Now that you’re caught up on his oeuvre, Mr. Elmore was gracious enough to agree to an interview with me to discuss his films. In fact, he was so generous with his time that I’m going to split up the interview into two parts due to the amount of topics covered. I could not be more grateful for that! Without further ado, here is part one of the interview.
You have three feature films that you’ve written and directed: The Wolfman’s Hammer, Boogeyman Pop, and Bit. I personally watched Bit first after learning about it while listening to your appearance on the Werewolf by Night Podcast (now the Bronze Age Monsters Podcast). I watched it and really enjoyed it. I then watched The Wolfman’s Hammer expecting it to be a werewolf movie. It is very much NOT a werewolf movie, but it’s something much better. I thought you might appreciate that.
That’s funny because one of the early proponents of The Wolfman’s Hammer was Chris Weitz who directed the second Twilight movie, and when he tweeted it out he had to keep telling people that there were no werewolves in it. Just by him being involved in that movie and those rabid fans at the time. I just think it’s funny that because I made two genre films afterward that my movie that has ostensibly a heavy metal title almost has to come with a warning like: Hey, there are no werewolves in this. It’s metaphorical.
Yeah, although there is a real hammer.
There is a hammer.
When did you start working on The Wolfman’s Hammer? When did you first start writing that script?
I was twenty-five, so sometime in 2010. I think summer of 2010 is when I wrote it. I just wanted to do something that I knew I could do with no money and my good friend and collaborator Greg (Hill) who I wanted to write a movie for. It was an attempt to do something that was like a mix of high-low culture. How do you do Tennessee Williams in Oregon but with cult movie attributes? Mythic attributes? I wrote it that summer. We started filming late that fall. We had to wait for one of the actresses in the movie to actually turn eighteen to start shooting her parts. The first stuff we shot was in October, but the bulk of the shooting was in the spring in 2011.

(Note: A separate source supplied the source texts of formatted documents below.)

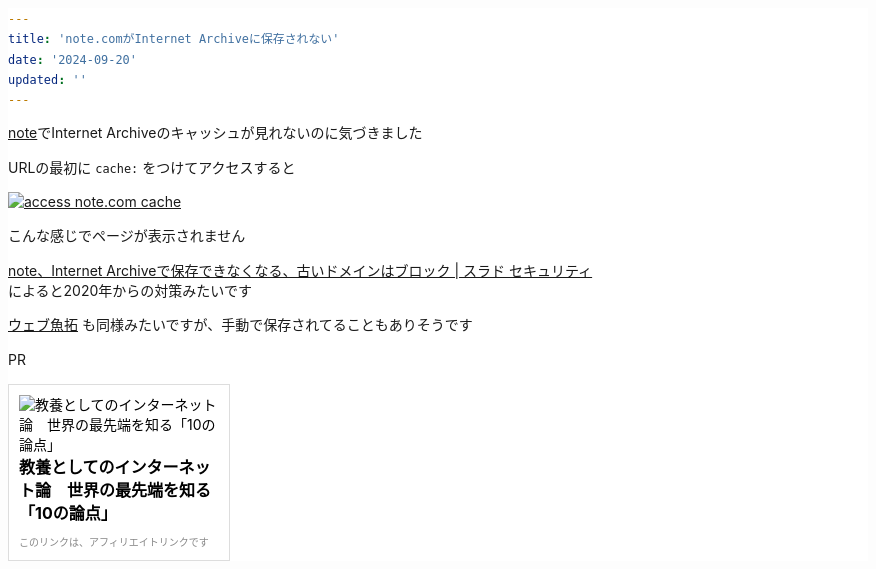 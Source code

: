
 ```yaml
---
title: 'note.comがInternet Archiveに保存されない'
date: '2024-09-20'
updated: ''
---
```


[note](https://note.com/)でInternet Archiveのキャッシュが見れないのに気づきました  

URLの最初に `cache:` をつけてアクセスすると

<a href="https://gyazo.com/0c5908e230f1080a4eeac1e09788faa0"><img src="https://i.gyazo.com/0c5908e230f1080a4eeac1e09788faa0.gif" alt="access note.com cache" width="1919.999999999999"/></a>

こんな感じでページが表示されません

[note、Internet Archiveで保存できなくなる、古いドメインはブロック | スラド セキュリティ](https://security.srad.jp/story/20/09/01/0613242/)  
によると2020年からの対策みたいです

[ウェブ魚拓](https://megalodon.jp/) も同様みたいですが、手動で保存されてることもありそうです

PR

<div style="width: 200px; border: 1px solid #ddd; padding: 10px; padding-bottom: 0;">
  <a href="https://amzn.to/4e9TSiC" target="_blank" style="text-decoration: none; color: black;">
    <img src="https://m.media-amazon.com/images/I/91Ya8SM6TfL._SY522_.jpg" alt="教養としてのインターネット論　世界の最先端を知る「10の論点」" style="width: 100%; height: auto;">
    <h2 style="font-size: 16px; margin: 0;">教養としてのインターネット論　世界の最先端を知る「10の論点」</h2>
  </a>
  <p style="font-size: 10px; color: #888;">このリンクは、アフィリエイトリンクです</p>
</div>
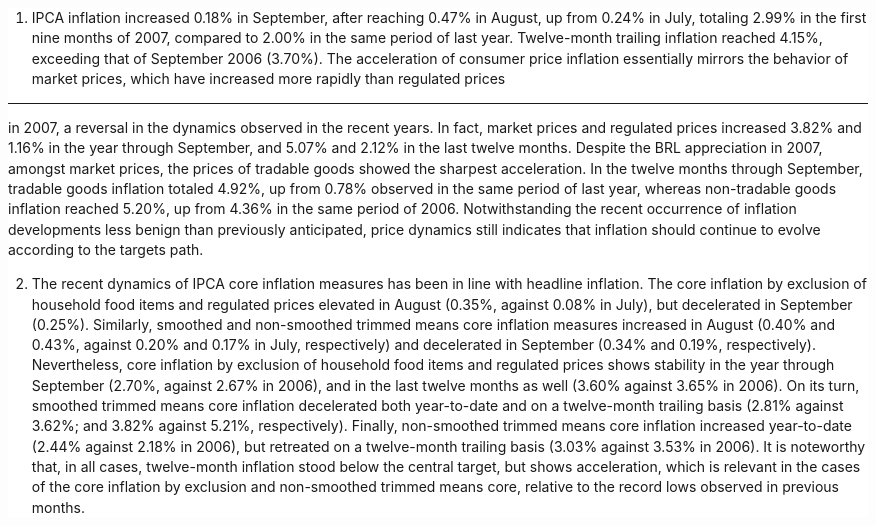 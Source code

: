 1. IPCA inflation increased 0.18% in September, after reaching 0.47% in August, up from 0.24% in July,
totaling 2.99% in the first nine months of 2007, compared to 2.00% in the same period of last year. Twelve-month
trailing inflation reached 4.15%, exceeding that of September 2006 (3.70%). The acceleration of consumer price
inflation essentially mirrors the behavior of market prices, which have increased more rapidly than regulated prices


-----

in 2007, a reversal in the dynamics observed in the recent years. In fact, market prices and regulated prices
increased 3.82% and 1.16% in the year through September, and 5.07% and 2.12% in the last twelve months.
Despite the BRL appreciation in 2007, amongst market prices, the prices of tradable goods showed the sharpest
acceleration. In the twelve months through September, tradable goods inflation totaled 4.92%, up from 0.78%
observed in the same period of last year, whereas non-tradable goods inflation reached 5.20%, up from 4.36% in
the same period of 2006. Notwithstanding the recent occurrence of inflation developments less benign than
previously anticipated, price dynamics still indicates that inflation should continue to evolve according to the targets
path.

2. The recent dynamics of IPCA core inflation measures has been in line with headline inflation. The core
inflation by exclusion of household food items and regulated prices elevated in August (0.35%, against 0.08% in
July), but decelerated in September (0.25%). Similarly, smoothed and non-smoothed trimmed means core inflation
measures increased in August (0.40% and 0.43%, against 0.20% and 0.17% in July, respectively) and decelerated
in September (0.34% and 0.19%, respectively). Nevertheless, core inflation by exclusion of household food items
and regulated prices shows stability in the year through September (2.70%, against 2.67% in 2006), and in the last
twelve months as well (3.60% against 3.65% in 2006). On its turn, smoothed trimmed means core inflation
decelerated both year-to-date and on a twelve-month trailing basis (2.81% against 3.62%; and 3.82% against
5.21%, respectively). Finally, non-smoothed trimmed means core inflation increased year-to-date (2.44% against
2.18% in 2006), but retreated on a twelve-month trailing basis (3.03% against 3.53% in 2006). It is noteworthy that,
in all cases, twelve-month inflation stood below the central target, but shows acceleration, which is relevant in the
cases of the core inflation by exclusion and non-smoothed trimmed means core, relative to the record lows
observed in previous months.
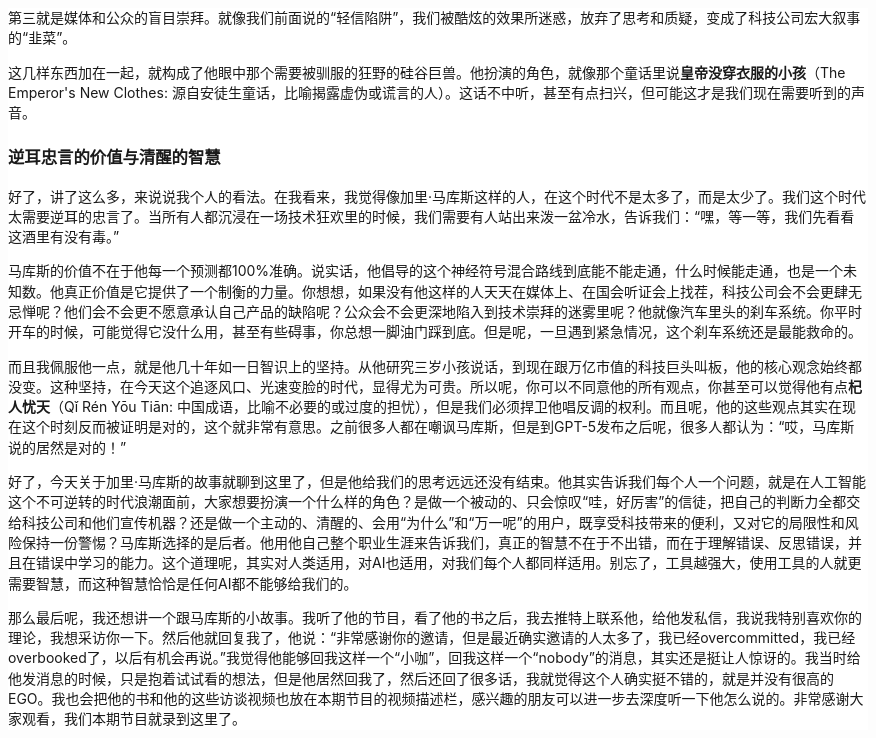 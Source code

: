 第三就是媒体和公众的盲目崇拜。就像我们前面说的“轻信陷阱”，我们被酷炫的效果所迷惑，放弃了思考和质疑，变成了科技公司宏大叙事的“韭菜”。

这几样东西加在一起，就构成了他眼中那个需要被驯服的狂野的硅谷巨兽。他扮演的角色，就像那个童话里说**皇帝没穿衣服的小孩**（The Emperor's New Clothes: 源自安徒生童话，比喻揭露虚伪或谎言的人）。这话不中听，甚至有点扫兴，但可能这才是我们现在需要听到的声音。

### 逆耳忠言的价值与清醒的智慧

好了，讲了这么多，来说说我个人的看法。在我看来，我觉得像加里·马库斯这样的人，在这个时代不是太多了，而是太少了。我们这个时代太需要逆耳的忠言了。当所有人都沉浸在一场技术狂欢里的时候，我们需要有人站出来泼一盆冷水，告诉我们：“嘿，等一等，我们先看看这酒里有没有毒。”

马库斯的价值不在于他每一个预测都100%准确。说实话，他倡导的这个神经符号混合路线到底能不能走通，什么时候能走通，也是一个未知数。他真正价值是它提供了一个制衡的力量。你想想，如果没有他这样的人天天在媒体上、在国会听证会上找茬，科技公司会不会更肆无忌惮呢？他们会不会更不愿意承认自己产品的缺陷呢？公众会不会更深地陷入到技术崇拜的迷雾里呢？他就像汽车里头的刹车系统。你平时开车的时候，可能觉得它没什么用，甚至有些碍事，你总想一脚油门踩到底。但是呢，一旦遇到紧急情况，这个刹车系统还是最能救命的。

而且我佩服他一点，就是他几十年如一日智识上的坚持。从他研究三岁小孩说话，到现在跟万亿市值的科技巨头叫板，他的核心观念始终都没变。这种坚持，在今天这个追逐风口、光速变脸的时代，显得尤为可贵。所以呢，你可以不同意他的所有观点，你甚至可以觉得他有点**杞人忧天**（Qǐ Rén Yōu Tiān: 中国成语，比喻不必要的或过度的担忧），但是我们必须捍卫他唱反调的权利。而且呢，他的这些观点其实在现在这个时刻反而被证明是对的，这个就非常有意思。之前很多人都在嘲讽马库斯，但是到GPT-5发布之后呢，很多人都认为：“哎，马库斯说的居然是对的！”

好了，今天关于加里·马库斯的故事就聊到这里了，但是他给我们的思考远远还没有结束。他其实告诉我们每个人一个问题，就是在人工智能这个不可逆转的时代浪潮面前，大家想要扮演一个什么样的角色？是做一个被动的、只会惊叹“哇，好厉害”的信徒，把自己的判断力全都交给科技公司和他们宣传机器？还是做一个主动的、清醒的、会用“为什么”和“万一呢”的用户，既享受科技带来的便利，又对它的局限性和风险保持一份警惕？马库斯选择的是后者。他用他自己整个职业生涯来告诉我们，真正的智慧不在于不出错，而在于理解错误、反思错误，并且在错误中学习的能力。这个道理呢，其实对人类适用，对AI也适用，对我们每个人都同样适用。别忘了，工具越强大，使用工具的人就更需要智慧，而这种智慧恰恰是任何AI都不能够给我们的。

那么最后呢，我还想讲一个跟马库斯的小故事。我听了他的节目，看了他的书之后，我去推特上联系他，给他发私信，我说我特别喜欢你的理论，我想采访你一下。然后他就回复我了，他说：“非常感谢你的邀请，但是最近确实邀请的人太多了，我已经overcommitted，我已经overbooked了，以后有机会再说。”我觉得他能够回我这样一个“小咖”，回我这样一个“nobody”的消息，其实还是挺让人惊讶的。我当时给他发消息的时候，只是抱着试试看的想法，但是他居然回我了，然后还回了很多话，我就觉得这个人确实挺不错的，就是并没有很高的EGO。我也会把他的书和他的这些访谈视频也放在本期节目的视频描述栏，感兴趣的朋友可以进一步去深度听一下他怎么说的。非常感谢大家观看，我们本期节目就录到这里了。
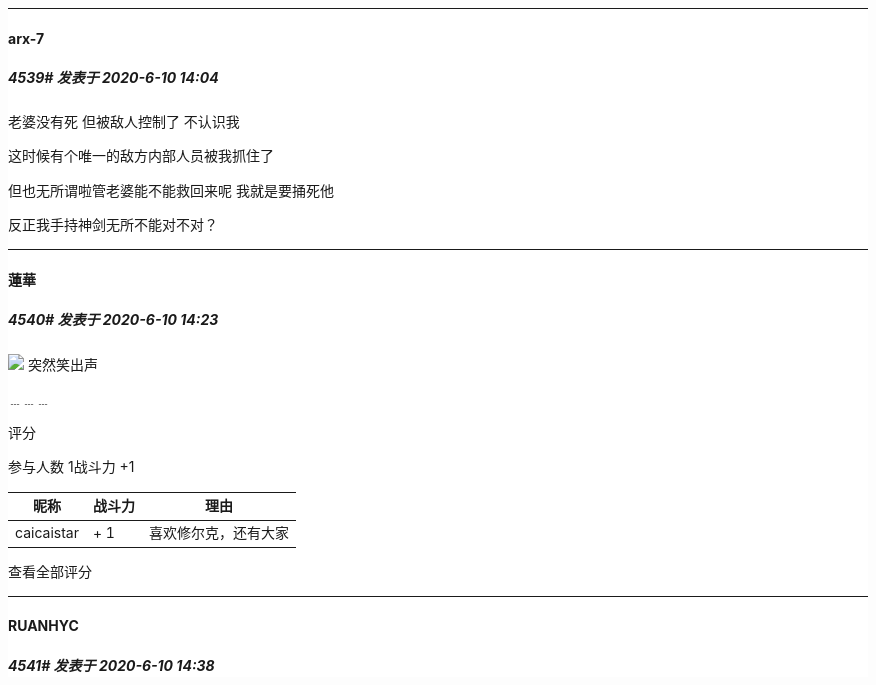 



*****

####  arx-7  
##### 4539#       发表于 2020-6-10 14:04




老婆没有死 但被敌人控制了 不认识我 

这时候有个唯一的敌方内部人员被我抓住了

但也无所谓啦管老婆能不能救回来呢 我就是要捅死他

反正我手持神剑无所不能对不对？







*****

####  蓮華  
##### 4540#       发表于 2020-6-10 14:23



<img src="https://i.loli.net/2020/06/10/s1hyQXqSdI9Ka2A.jpg" referrerpolicy="no-referrer">
突然笑出声



﹍﹍﹍

评分





 参与人数 1战斗力 +1

|昵称|战斗力|理由|
|----|---|---|
| caicaistar| + 1|喜欢修尔克，还有大家|



查看全部评分






*****

####  RUANHYC  
##### 4541#       发表于 2020-6-10 14:38

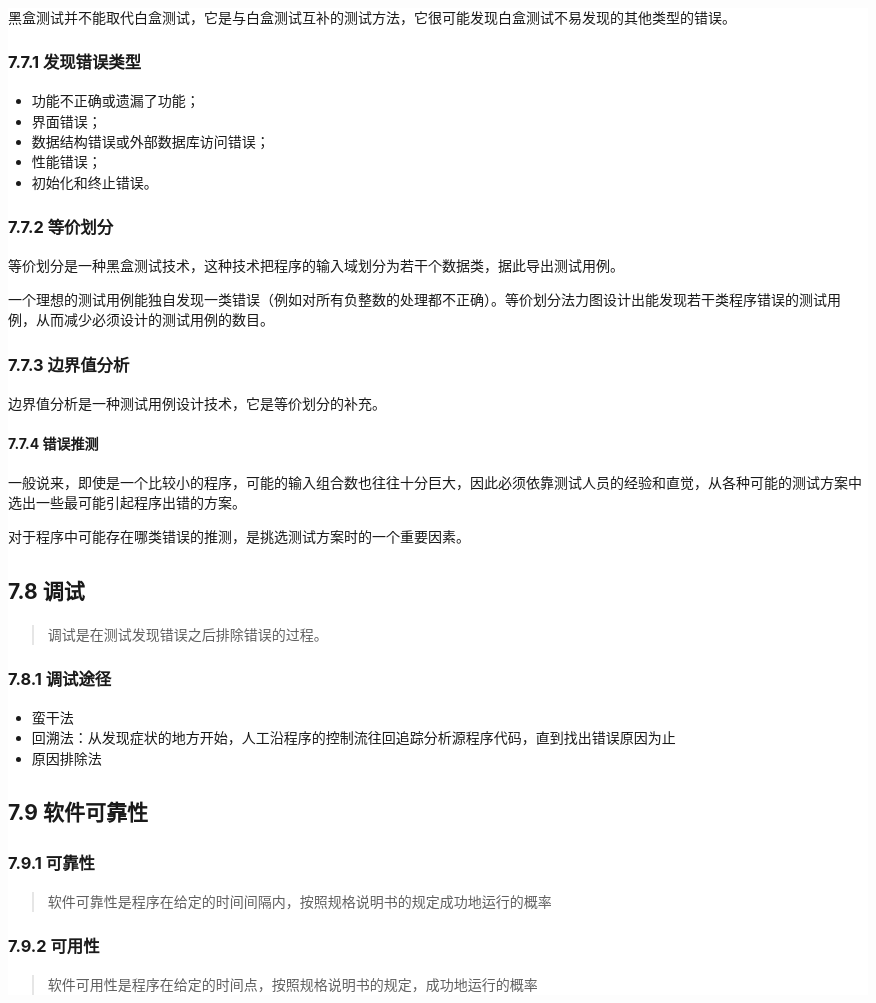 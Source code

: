 黑盒测试并不能取代白盒测试，它是与白盒测试互补的测试方法，它很可能发现白盒测试不易发现的其他类型的错误。



### 7.7.1 发现错误类型

- 功能不正确或遗漏了功能；
- 界面错误；
- 数据结构错误或外部数据库访问错误；
- 性能错误；
- 初始化和终止错误。



### 7.7.2 等价划分

等价划分是一种黑盒测试技术，这种技术把程序的输入域划分为若干个数据类，据此导出测试用例。

一个理想的测试用例能独自发现一类错误（例如对所有负整数的处理都不正确）。等价划分法力图设计出能发现若干类程序错误的测试用例，从而减少必须设计的测试用例的数目。



### 7.7.3 边界值分析

边界值分析是一种测试用例设计技术，它是等价划分的补充。



#### 7.7.4 错误推测

一般说来，即使是一个比较小的程序，可能的输入组合数也往往十分巨大，因此必须依靠测试人员的经验和直觉，从各种可能的测试方案中选出一些最可能引起程序出错的方案。

对于程序中可能存在哪类错误的推测，是挑选测试方案时的一个重要因素。



## 7.8 调试

> 调试是在测试发现错误之后排除错误的过程。



### 7.8.1 调试途径

- 蛮干法
- 回溯法：从发现症状的地方开始，人工沿程序的控制流往回追踪分析源程序代码，直到找出错误原因为止
- 原因排除法



## 7.9 软件可靠性



### 7.9.1 可靠性

> 软件可靠性是程序在给定的时间间隔内，按照规格说明书的规定成功地运行的概率



### 7.9.2 可用性

> 软件可用性是程序在给定的时间点，按照规格说明书的规定，成功地运行的概率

You mentioned Greg Hill. He’s fantastic in that film. Is he someone you grew up with?
We met when we were teenagers. He wanted to be the actor, and I wanted to be the movie maker. We lived in Los Angeles together and stuff like that. He moved back to Oregon, then I moved back to Oregon later after I got pretty sick for a while. We reconnected and said, “Hey, no one is going to let us make a movie, so let’s just make one.” I made him gain a bunch of weight. He’s actually not that big of a dude. It was important to make him look like he’s a behemoth.
And he does in that film.
He gained a lot of weight. At first he got like kind of shredded, and I was like, “Dude. This guy is not looking at himself in the mirror. He’s just a big alpha dude. This guy’s exercise routine is beer. You gotta get a little softer there, pal.”
One thing that I found kind of funny is that his character in The Wolfman’s Hammer versus his characters in Boogeyman Pop and Bit are very different characters. He is not especially likable in those other two films. Which did you have more fun writing for him?
The Wolfman’s Hammer for sure. We intended to make movies where he would be the lead, and it’s just really hard to get movies made. You don’t make a follow up like Boogeyman Pop as people are beating down your door. It had fallen through with a few companies, so I decided to do it like I did The Wolfman’s Hammer and just make it. They’re all fun to write to an extent. I think the least fun would be Bit because I don’t think he got there as an actor like I wanted to because we just didn’t have the prep time. As written, Vlad is a little different but I needed to pivot to something a little sillier.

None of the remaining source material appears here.